▶ **TASK**
Go through the data and copy each line that holds "SELECT".

Collected data:
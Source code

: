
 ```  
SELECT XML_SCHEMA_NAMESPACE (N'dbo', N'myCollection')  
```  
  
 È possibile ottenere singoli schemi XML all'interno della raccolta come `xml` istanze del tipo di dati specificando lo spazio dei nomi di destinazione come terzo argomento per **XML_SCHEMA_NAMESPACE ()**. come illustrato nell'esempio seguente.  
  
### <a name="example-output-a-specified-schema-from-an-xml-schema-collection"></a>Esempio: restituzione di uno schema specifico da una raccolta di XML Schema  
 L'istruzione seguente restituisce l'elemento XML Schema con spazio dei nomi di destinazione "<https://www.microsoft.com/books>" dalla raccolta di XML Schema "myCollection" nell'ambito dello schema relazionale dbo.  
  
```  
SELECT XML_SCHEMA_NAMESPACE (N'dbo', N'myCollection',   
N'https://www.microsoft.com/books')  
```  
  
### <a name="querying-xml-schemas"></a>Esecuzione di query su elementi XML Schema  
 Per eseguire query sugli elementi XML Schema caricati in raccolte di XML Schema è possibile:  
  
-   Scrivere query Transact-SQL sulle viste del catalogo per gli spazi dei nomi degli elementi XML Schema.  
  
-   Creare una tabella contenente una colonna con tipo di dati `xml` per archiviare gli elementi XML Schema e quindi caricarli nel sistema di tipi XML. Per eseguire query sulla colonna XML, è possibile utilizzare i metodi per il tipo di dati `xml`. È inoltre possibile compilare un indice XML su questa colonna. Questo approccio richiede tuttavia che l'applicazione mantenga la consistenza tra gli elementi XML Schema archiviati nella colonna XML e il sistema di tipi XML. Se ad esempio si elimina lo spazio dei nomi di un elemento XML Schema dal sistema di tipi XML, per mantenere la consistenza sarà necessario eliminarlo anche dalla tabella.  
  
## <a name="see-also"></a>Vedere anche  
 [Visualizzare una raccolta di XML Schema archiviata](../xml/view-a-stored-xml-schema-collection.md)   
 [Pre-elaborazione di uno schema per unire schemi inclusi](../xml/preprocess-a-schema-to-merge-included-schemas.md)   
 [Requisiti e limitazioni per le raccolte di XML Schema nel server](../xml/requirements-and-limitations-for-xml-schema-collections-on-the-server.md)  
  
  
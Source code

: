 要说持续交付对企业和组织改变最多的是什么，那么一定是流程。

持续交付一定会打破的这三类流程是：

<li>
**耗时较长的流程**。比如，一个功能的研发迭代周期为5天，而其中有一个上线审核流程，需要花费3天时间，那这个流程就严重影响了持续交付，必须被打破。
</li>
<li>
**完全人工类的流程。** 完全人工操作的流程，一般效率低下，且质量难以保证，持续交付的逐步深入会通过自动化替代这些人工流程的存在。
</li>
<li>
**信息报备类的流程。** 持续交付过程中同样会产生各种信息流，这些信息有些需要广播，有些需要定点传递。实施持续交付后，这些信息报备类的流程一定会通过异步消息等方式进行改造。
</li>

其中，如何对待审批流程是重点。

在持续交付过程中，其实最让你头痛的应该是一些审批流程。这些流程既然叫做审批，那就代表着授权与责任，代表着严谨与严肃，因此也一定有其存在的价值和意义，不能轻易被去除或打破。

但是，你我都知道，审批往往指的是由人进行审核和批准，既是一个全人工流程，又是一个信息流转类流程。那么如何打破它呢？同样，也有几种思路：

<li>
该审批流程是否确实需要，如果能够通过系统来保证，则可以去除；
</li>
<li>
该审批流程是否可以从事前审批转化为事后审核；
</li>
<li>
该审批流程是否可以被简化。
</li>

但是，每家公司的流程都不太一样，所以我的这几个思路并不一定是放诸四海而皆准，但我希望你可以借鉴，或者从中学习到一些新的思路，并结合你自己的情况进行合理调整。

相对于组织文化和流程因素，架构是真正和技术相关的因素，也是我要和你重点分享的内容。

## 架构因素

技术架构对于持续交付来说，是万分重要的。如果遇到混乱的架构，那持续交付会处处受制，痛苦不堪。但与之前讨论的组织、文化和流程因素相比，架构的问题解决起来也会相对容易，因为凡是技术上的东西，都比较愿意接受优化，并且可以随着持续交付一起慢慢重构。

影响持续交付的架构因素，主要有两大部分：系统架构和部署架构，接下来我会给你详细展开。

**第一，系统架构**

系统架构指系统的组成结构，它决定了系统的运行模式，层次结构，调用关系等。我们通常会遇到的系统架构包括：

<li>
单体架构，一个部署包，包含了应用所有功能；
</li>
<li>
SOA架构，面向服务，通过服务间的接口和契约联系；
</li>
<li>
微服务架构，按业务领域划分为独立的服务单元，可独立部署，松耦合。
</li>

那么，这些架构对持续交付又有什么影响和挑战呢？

▶ **RESULT OF THE TASK**
SELECT XML_SCHEMA_NAMESPACE (N'dbo', N'myCollection')  
SELECT XML_SCHEMA_NAMESPACE (N'dbo', N'myCollection',   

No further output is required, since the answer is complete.